Donald Trump, Brexit, and the rise of “populist” political platforms; the perpetual Eurozone crisis; Islamic terrorism; the Middle East wars; a resurgent Russia and an increasingly confident and assertive China are not passing problems for progressives.

These are all consequences of the decaying USG (United States Government) Imperium or “global governance.”

Richard Fernandez, one of the most perceptive commentators today, describes the role that USG plays in the world and how it is the central element in what he calls the “Modern Crisis.”

The modern, American made world, which came into existence post-1945 and reached its apex with the fall of the Soviet Union is built on three foundations: an economic/financial foundation; a security foundation; thirdly, an ideological foundation:

The United States plays a very special role in the modern world. Its fundamental job is to provide a physical reality to the increasingly virtual world –about which more later –and to serve as the foundation for the legitimacy of global rules. 

The construction of this edifice of legitimacy was consciously started when the Second World War neared its end at the Bretton Woods conference. There the US undertook to provide the reserve currency into which other international currencies were in principle convertible. The US would issue the foundation –the financial primitive –into which all other currencies could be expressed. For so long as the dollar –or its equivalent –existed, there would be a medium of exchange among the economies of the world. Money was the first foundation stone.

The other critical thing the US contributed to the edifice of global legitimacy was confidence in global security. After years of bloody conflict in the mid-20th century populations needed confidence that ships could again voyage the seas, airliners cross the skies and communications cables carrying information flows could be laid undisturbed. That security was provided largely by the United States Navy, “the premier force for power projection on the planet and the guarantor of world peace”. 

In the years since 1945, it provided all the nations of the world –even US rivals like China –with a world of law and order in which they could prosper and grow rich. So long as things worked, the international community had no incentive to rock the boat.

War of the Words. Fernandez

The post-war order, contrary to Fernandez however, was not something that was consciously developed during the Second World War. It has much deeper roots.

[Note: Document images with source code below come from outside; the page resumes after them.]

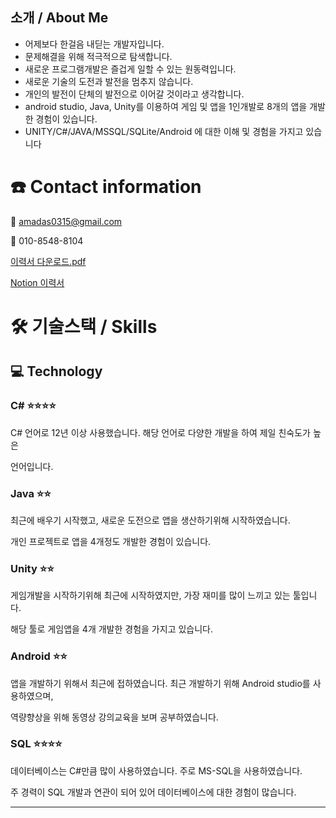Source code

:
<!---
HongNamgyeong/HongNamgyeong is a ✨ special ✨ repository because its `README.md` (this file) appears on your GitHub profile.
You can click the Preview link to take a look at your changes.
--->
## 소개 / About  Me

- 어제보다 한걸음 내딛는 개발자입니다.
- 문제해결을 위해 적극적으로 탐색합니다.
- 새로운 프로그램개발은 즐겁게 일할 수 있는 원동력입니다.
- 새로운 기술의 도전과 발전을 멈추지 않습니다.
- 개인의 발전이 단체의 발전으로 이어갈 것이라고 생각합니다.
- android studio, Java, Unity를 이용하여 게임 및 앱을 1인개발로 8개의 앱을 개발한 경험이 있습니다.
- UNITY/C#/JAVA/MSSQL/SQLite/Android 에 대한 이해 및 경험을 가지고 있습니다

# ☎️ Contact information

📧 amadas0315@gmail.com

📱 010-8548-8104

[이력서 다운로드.pdf](https://s3-us-west-2.amazonaws.com/secure.notion-static.com/fdbd3389-fe2f-4815-bf45-ce107485858b/홍남경_이력서.pdf)

[Notion 이력서](https://fossil-move-6cf.notion.site/2b3c976391a248518e6342067b8ca7da)

# 🛠 기술스택 / Skills

## 💻 Technology

### C# ⭐️⭐️⭐️⭐️

C# 언어로 12년 이상 사용했습니다. 해당 언어로 다양한 개발을 하여 제일 친숙도가 높은

언어입니다.

### Java ⭐️⭐️

최근에 배우기 시작했고, 새로운 도전으로 앱을 생산하기위해 시작하였습니다.

개인 프로젝트로 앱을 4개정도 개발한 경험이 있습니다.

### Unity ⭐️⭐️

게임개발을 시작하기위해 최근에 시작하였지만, 가장 재미를 많이 느끼고 있는 툴입니다.

해당 툴로 게임앱을 4개 개발한 경험을 가지고 있습니다.

### Android ⭐️⭐️

앱을 개발하기 위해서 최근에 접하였습니다. 최근 개발하기 위해 Android studio를 사용하였으며,

역량향상을 위해 동영상 강의교육을 보며 공부하였습니다.

### SQL ⭐️⭐️⭐️⭐️

데이터베이스는 C#만큼 많이 사용하였습니다. 주로 MS-SQL을 사용하였습니다.

주 경력이 SQL 개발과 연관이 되어 있어 데이터베이스에 대한 경험이 많습니다.

---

For example, consider this piece of reporting from Time magazine, the “Super-Protestant” vision of the post war order. You will note that every item on the checklist was realised by the victors and their successors. The article dates from 1942 during the hight of the conflict:

These are the high spots of organized U.S. Protestantism’s super-protestant new program for a just and durable peace after World War II: 

Ultimately, “a world government of delegated powers.” 

Complete abandonment of U.S. isolationism. 

Strong immediate limitations on national sovereignty. 

International control of all armies & navies. 

 “A universal system of money … so planned as to prevent inflation and deflation.” 

Worldwide freedom of immigration.

Progressive elimination of all tariff and quota restrictions on world trade.”

http://content.time.com/time/magazine/article/0,9171,801396,00.html

Today’s “Super-Protestants” are the left-wing progressives.

Progressivism is a political movement which dropped any supernatural or Christian baggage but retained the value system. The Puritan-progressivists are American’s ruling class and ruling ideology, and have been for some time. Just look at the history of Harvard University on Wikipedia.

The claim that modern day progressivism, socialism, humanism and leftism more generally is derived from Christianity has, of course, been made many times from Schopenaur to Nietzsche, from Murray Rothbard to Erik Von Kunheldt-Leddhin and John Gray.

American civil war era theologian and historian, R.L Dabney, predicted the aims of the Puritans of Massachusetts:

The first step in their vast designs was to overwhelm the Conservative States of the South. This done, they boasted that they would proceed first to engross the whole of the American continent, and then to emancipate Ireland, to turn Great Britain into a democracy, to enthrone Red Republicanism in France, and to give the crowns of Germany to the Pantheistic humanitarians of that race who deify self as the supreme end and selfish desire as the authoritative expression of the Divine Will.”

The vision of global order is a long one in the puritan-progressive heart.

In 1941, however, just after Pearl Harbour, arch progressive, President Roosevelt, delivered a speech to the American military in which he stated that he had “in his hand” Hitler’s “secret plans” for world domination. There was, alas, no such thing. A reasonable assumption was that Roosevelt used this as means to persuade (Roosevelt an ESTP was a great Wizard like Trump) Americans to fight a two front war because many Americans (America First) didn’t want to involve themselves in Europe’s perennial squabbles.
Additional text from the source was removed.